Extracted data

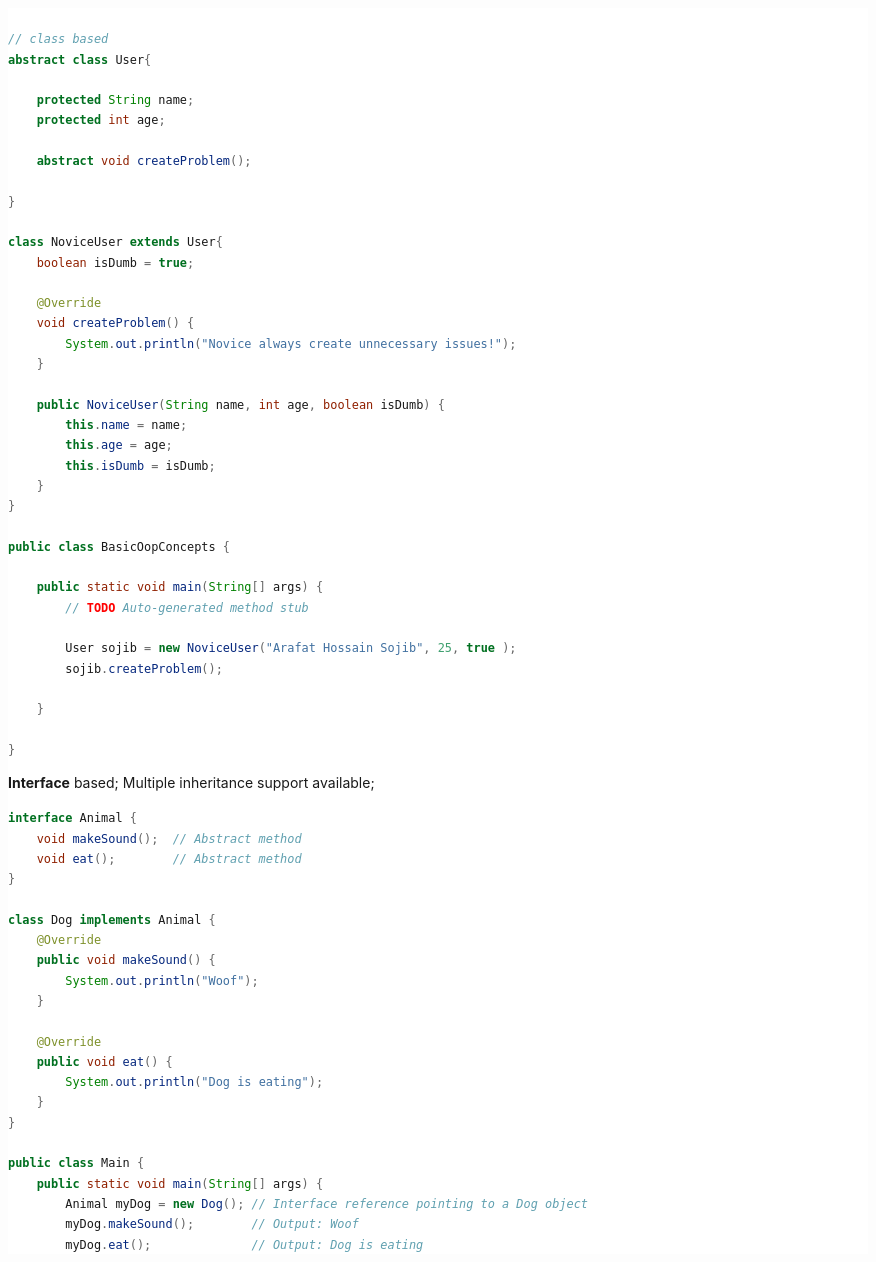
 ```java

// class based
abstract class User{

	protected String name;
	protected int age;

	abstract void createProblem();

}

class NoviceUser extends User{
	boolean isDumb = true;

    @Override
	void createProblem() {
		System.out.println("Novice always create unnecessary issues!");
	}

	public NoviceUser(String name, int age, boolean isDumb) {
		this.name = name;
		this.age = age;
		this.isDumb = isDumb;
	}
}

public class BasicOopConcepts {

	public static void main(String[] args) {
		// TODO Auto-generated method stub

		User sojib = new NoviceUser("Arafat Hossain Sojib", 25, true );
		sojib.createProblem();

	}

}
```

**Interface** based; Multiple inheritance support available;

```java
interface Animal {
    void makeSound();  // Abstract method
    void eat();        // Abstract method
}

class Dog implements Animal {
    @Override
    public void makeSound() {
        System.out.println("Woof");
    }

    @Override
    public void eat() {
        System.out.println("Dog is eating");
    }
}

public class Main {
    public static void main(String[] args) {
        Animal myDog = new Dog(); // Interface reference pointing to a Dog object
        myDog.makeSound();        // Output: Woof
        myDog.eat();              // Output: Dog is eating
```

Task requirements
Wherever a line above contains "this", copy that line.

Answer space
		this.name = name;
		this.age = age;
		this.isDumb = isDumb;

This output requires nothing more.